Aquí se amontonan las anécdotas. De entre ellas, seleccionamos dos por representativas, fidedignas y poco conocidas.

Pedro Gaeta nos contó que en la década del 60 su gran amigo,  Eduardo Rovira, trabajaba acompañando a cantores en Caño 14, un local no tan elegante como caro, que contaba a la sazón con la actuación estelar del cuarteto que encabezaban Troilo y Roberto Grela. Rovira, que nunca fue rico, pasaba por serias penurias; una madrugada, al regresar a su casa e ir a cambiarse, se dio cuenta de que tenía varios billetes de los grandes en el bolsillito de arriba del saco. Entonces comprendió por qué Troilo, sin decirle nada, lo había abrazado tan efusivamente.

Por su parte, Reynaldo Martín nos refirió que una noche de invierno Troilo caminaba con Paquito (“por Corrientes”, creemos recordar que nos dijo) estrenando un hermoso y abrigado sobretodo de pelo de camello, cuando se encontraron con un mendigo que tiritaba de frío. No dudó en sacarse el abrigo y dárselo, ante la contrariedad de su acompañante, quien le reprochó que no hubiera ido a la casa, que estaba cerca, para traerle al mendigo el sobretodo viejo. “Él tiene frío ahora”, respondió Troilo. Y nos viene a la memoria la leyenda del patrono de Buenos Aires, san Martín de Tours, quien en parecidas circunstancias le dio al mendigo la mitad de su capa.

La generosidad de Troilo se extendió también a lo que ahora se llama patrimonio intangible: según distintos testimonios, varios tangos que ostentan la firma de otros autores serían en realidad creaciones suyas, cedidas a modo de regalo.

 

“Derramó su alma hasta la muerte y con los transgresores fue contado”[5]

En los últimos años, su tristeza esencial se fue haciendo más profunda y empezaron a manifestarse señales de desasimiento de la vida. En la cubierta de un disco con poemas de Julián Centeya que apareció poco después de la muerte de este, ocurrida en julio de 1974, pueden leerse, en un pequeño recuadro, estas palabras: “Me estoy yendo de a poco pero no importa, te espero en vos mismo. Yo, Pichuco”.

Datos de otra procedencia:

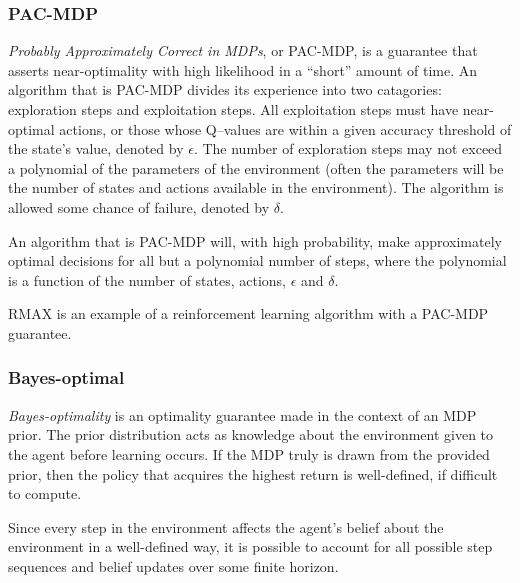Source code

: \subsubsection{PAC-MDP}

\emph{Probably Approximately Correct in MDPs}, or PAC-MDP, is a guarantee that asserts near-optimality with high likelihood in a ``short'' amount of time. An algorithm that is PAC-MDP divides its experience into two catagories: exploration steps and exploitation steps. All exploitation steps must have near-optimal actions, or those whose Q--values are within a given accuracy threshold of the state's value, denoted by $\epsilon$. The number of exploration steps may not exceed a polynomial of the parameters of the environment (often the parameters will be the number of states and actions available in the environment). The algorithm is allowed some chance of failure, denoted by $\delta$.

An algorithm that is PAC-MDP will, with high probability, make approximately optimal decisions for all but a polynomial number of steps, where the polynomial is a function of the number of states, actions, $\epsilon$ and $\delta$.

RMAX\cite{brafman02} is an example of a reinforcement learning algorithm with a PAC-MDP guarantee.

\subsubsection{Bayes-optimal}

\emph{Bayes-optimality} is an optimality guarantee made in the context of an MDP prior. The prior distribution acts as knowledge about the environment given to the agent before learning occurs. If the MDP truly is drawn from the provided prior, then the policy that acquires the highest return is well-defined, if difficult to compute.

Since every step in the environment affects the agent's belief about the environment in a well-defined way, it is possible to account for all possible step sequences and belief updates over some finite horizon.

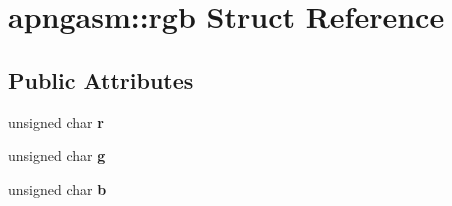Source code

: \hypertarget{structapngasm_1_1rgb}{\section{apngasm\-:\-:rgb Struct Reference}
\label{structapngasm_1_1rgb}
}
\subsection*{Public Attributes}
\begin{DoxyCompactItemize}
\item 
\hypertarget{structapngasm_1_1rgb_af60990d3c0364c292f5b703cfb46acd0}{unsigned char {\bfseries r}}\label{structapngasm_1_1rgb_af60990d3c0364c292f5b703cfb46acd0}

\item 
\hypertarget{structapngasm_1_1rgb_a35445cb046cda51b506d09fb2886d589}{unsigned char {\bfseries g}}\label{structapngasm_1_1rgb_a35445cb046cda51b506d09fb2886d589}

\item 
\hypertarget{structapngasm_1_1rgb_a269d607598e5f3cbd37cc6ee6cd66730}{unsigned char {\bfseries b}}\label{structapngasm_1_1rgb_a269d607598e5f3cbd37cc6ee6cd66730}

\end{DoxyCompactItemize}
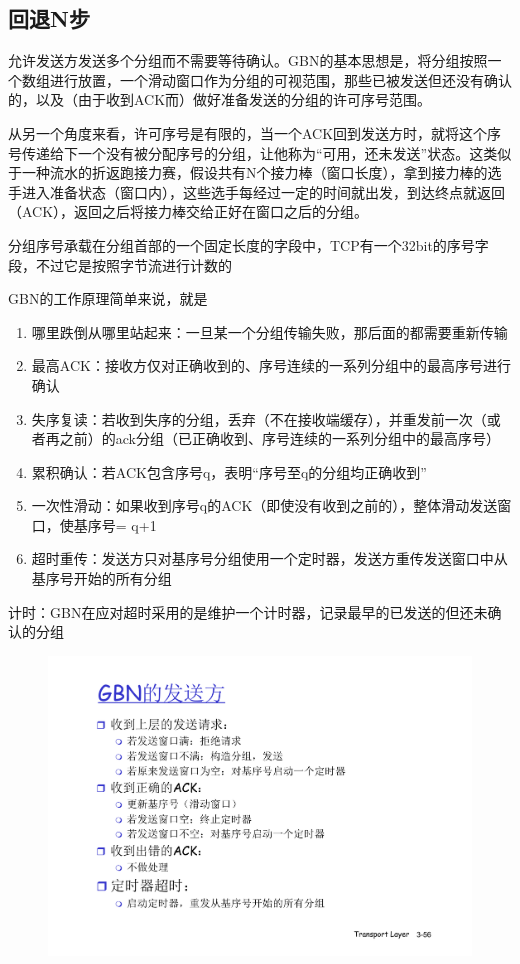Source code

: \documentclass[]{report}
\begin{document}
		\subsection{回退N步}
			允许发送方发送多个分组而不需要等待确认。GBN的基本思想是，将分组按照一个数组进行放置，一个滑动窗口作为分组的可视范围，那些已被发送但还没有确认的，以及（由于收到ACK而）做好准备发送的分组的许可序号范围。\par
			从另一个角度来看，许可序号是有限的，当一个ACK回到发送方时，就将这个序号传递给下一个没有被分配序号的分组，让他称为“可用，还未发送”状态。这类似于一种流水的折返跑接力赛，假设共有N个接力棒（窗口长度），拿到接力棒的选手进入准备状态（窗口内），这些选手每经过一定的时间就出发，到达终点就返回（ACK），返回之后将接力棒交给正好在窗口之后的分组。\par
			分组序号承载在分组首部的一个固定长度的字段中，TCP有一个32bit的序号字段，不过它是按照字节流进行计数的\par
			GBN的工作原理简单来说，就是
			\begin{enumerate}
				\item 哪里跌倒从哪里站起来：一旦某一个分组传输失败，那后面的都需要重新传输
				\item 最高ACK：接收方仅对正确收到的、序号连续的一系列分组中的最高序号进行确认
				\item 失序复读：若收到失序的分组，丢弃（不在接收端缓存），并重发前一次（或者再之前）的ack分组（已正确收到、序号连续的一系列分组中的最高序号）
				\item 累积确认：若ACK包含序号q，表明“序号至q的分组均正确收到”
				\item 一次性滑动：如果收到序号q的ACK（即使没有收到之前的），整体滑动发送窗口，使基序号= q+1
				\item 超时重传：发送方只对基序号分组使用一个定时器，发送方重传发送窗口中从基序号开始的所有分组
			\end{enumerate}
			计时：GBN在应对超时采用的是维护一个计时器，记录最早的已发送的但还未确认的分组
			\begin{figure}
				\centering
				\begin{minipage}{40em}
					\centering
					\includegraphics[scale = 0.35]{images/GBN_Sender_Time_Counter.pdf}
				\end{minipage}
			\end{figure}
\end{document}

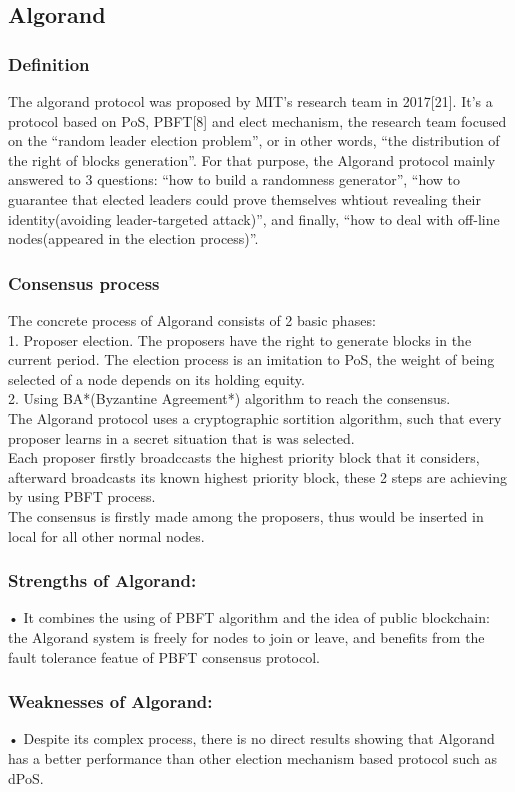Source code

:\documentclass[]{article}
\begin{document}
\begin{CJK*}{UTF8}{gbsn}
	\subsection{Algorand}
	\subsubsection*{Definition}  
	The algorand protocol was proposed by MIT's research team in 2017[21]. It's a protocol based on PoS, PBFT[8] and elect mechanism, the research team focused on the ``random leader election problem'', or in other words, ``the distribution of the right of blocks generation''. For that purpose, the Algorand protocol mainly answered to 3 questions: ``how to build a randomness generator'', ``how to guarantee that elected leaders could prove themselves whtiout revealing their identity(avoiding leader-targeted attack)'', and finally, ``how to deal with off-line nodes(appeared in the election process)''.
	\subsubsection*{Consensus process}
	The concrete process of Algorand consists of 2 basic phases: 
	\\1. Proposer election. The proposers have the right to generate blocks in the current period. The election process is an imitation to PoS, the weight of being selected of a node depends on its holding equity.
	\\2. Using BA*(Byzantine Agreement*) algorithm to reach the consensus.
	\\The Algorand protocol uses a  cryptographic sortition algorithm, such that every proposer learns in a secret situation that is was selected.	
	\\Each proposer firstly broadccasts the highest priority block that it considers, afterward broadcasts its known highest priority block, these 2 steps are achieving by using PBFT process.
	\\The consensus is firstly made among the proposers, thus would be inserted in local for all other normal nodes. 
\subsubsection*{Strengths of Algorand:}	
• It combines the using of PBFT algorithm and the idea of public blockchain: the Algorand system is freely for nodes to join or leave, and benefits from the fault tolerance featue of PBFT consensus protocol.
\subsubsection*{Weaknesses of Algorand:}
• Despite its complex process, there is no direct results showing that Algorand has a better performance than other election mechanism based protocol such as dPoS.


\end{CJK*}
\end{document}
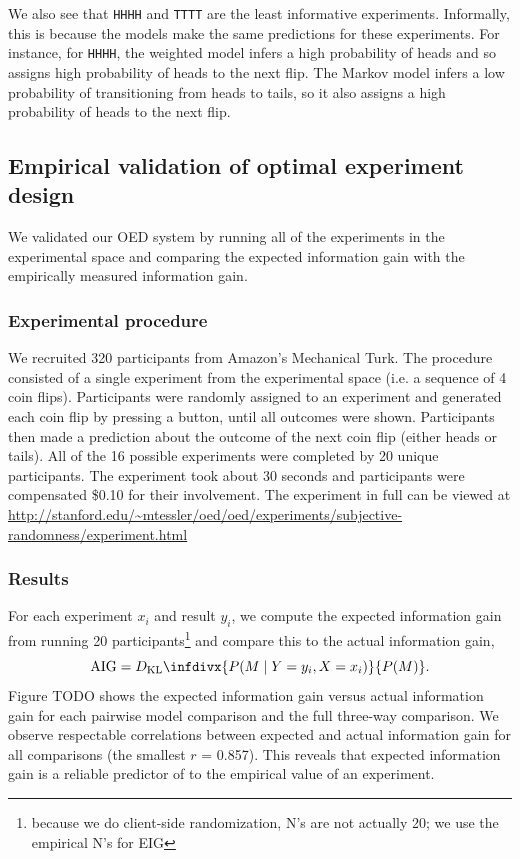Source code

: \documentclass{article}
\newcommand{\dkl}{D_\mathrm{KL}\infdivx}
\begin{document}
We also see that \lstinline{HHHH} and \lstinline{TTTT} are the least informative experiments.
Informally, this is because the models make the same predictions for these experiments.
For instance, for \lstinline{HHHH}, the weighted model infers a high probability of heads and so assigns high probability of heads to the next flip.
The Markov model infers a low probability of transitioning from heads to tails, so it also assigns a high probability of heads to the next flip.

\subsection{Empirical validation of optimal experiment design}
We validated our OED system by running all of the experiments in the experimental space and comparing the expected information gain with the empirically measured information gain.

\subsubsection{Experimental procedure}

We recruited 320 participants from Amazon's Mechanical Turk. The procedure consisted of a single experiment from the experimental space (i.e. a sequence of 4 coin flips). Participants were randomly assigned to an experiment and generated each coin flip by pressing a button, until all outcomes were shown. Participants then made a prediction about the outcome of the next coin flip (either heads or tails). All of the 16 possible experiments were completed by 20 unique participants. The experiment took about 30 seconds and participants were compensated \$0.10 for their involvement. The experiment in full can be viewed at \url{http://stanford.edu/~mtessler/oed/oed/experiments/subjective-randomness/experiment.html}

\subsubsection{Results}

For each experiment $x_i$ and result $y_i$, we compute the expected information gain from running 20 participants\footnote{because we do client-side randomization, N's are not actually 20; we use the empirical N's for EIG} and compare this to the actual information gain,
$$\mathrm{AIG} = \dkl{P(M \mid Y = y_i, X = x_i)}{P(M)}.$$
Figure TODO shows the expected information gain versus actual information gain for each pairwise model comparison and the full three-way comparison.
We observe respectable correlations between expected and actual information gain for all comparisons (the smallest $r$ = 0.857).
This reveals that expected information gain is a reliable predictor of to the empirical value of an experiment.
\end{document}
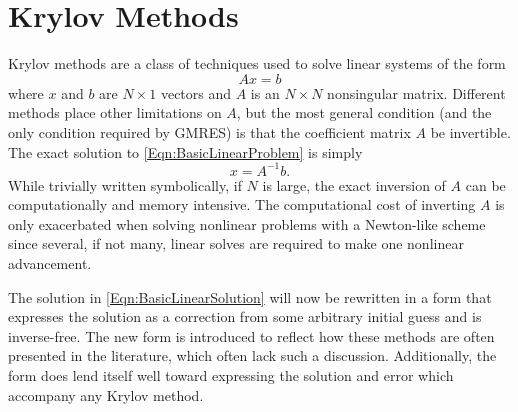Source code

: \documentclass[Prelim,12pt]{WisconsinThesis}
\newcommand{\by}    {\!\times\!}
\begin{document}
\section{Krylov Methods}
Krylov methods are a class of techniques used to solve linear systems of the form
\begin{equation}
    A x = b
    \label{Eqn:BasicLinearProblem}
\end{equation}
where $x$ and $b$ are $N \by 1$ vectors and $A$ is an $N \by N$ nonsingular matrix.
Different methods place other limitations on $A$, but the most general condition (and the only condition required by GMRES) is that the coefficient matrix $A$ be invertible.
The exact solution to \cref{Eqn:BasicLinearProblem} is simply
\begin{equation}
    x = A^{-1} b.
    \label{Eqn:BasicLinearSolution}
\end{equation}
While trivially written symbolically, if $N$ is large, the exact inversion of $A$ can be computationally and memory intensive.
The computational cost of inverting $A$ is only exacerbated when solving nonlinear problems with a Newton-like scheme since several, if not many, linear solves are required to make one nonlinear advancement.



The solution in \cref{Eqn:BasicLinearSolution} will now be rewritten in a form that expresses the solution as a correction from some arbitrary initial guess and is inverse-free.
The new form is introduced to reflect how these methods are often presented in the literature, which often lack such a discussion.
Additionally, the form does lend itself well toward expressing the solution and error which accompany any Krylov method.
\end{document}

La profecía se cumplió el 18 de mayo de 1975: una multitud fue a decirle adiós. Tres meses antes de su propia partida, Cátulo percibió lúcidamente en esa ceremonia el contrapunto entre el palpitante afecto de los porteños y el himno funerario de los griegos: “En el hall del teatro General San Martín, las sístoles y diástoles de la calle Corrientes y el flujo y el reflujo de oficiantes que asiste en la marea al trenos ciudadano, construyendo la lágrima para una despedida”.

 

Acaso Troilo era nomás Orfeo, y Buenos Aires su Eurídice, y para rescatarla del infierno no vaciló en hundirse él mismo en sus profundidades. Todos sabemos que fue en vano; también sabemos que la ciudad nunca dejó de amarlo.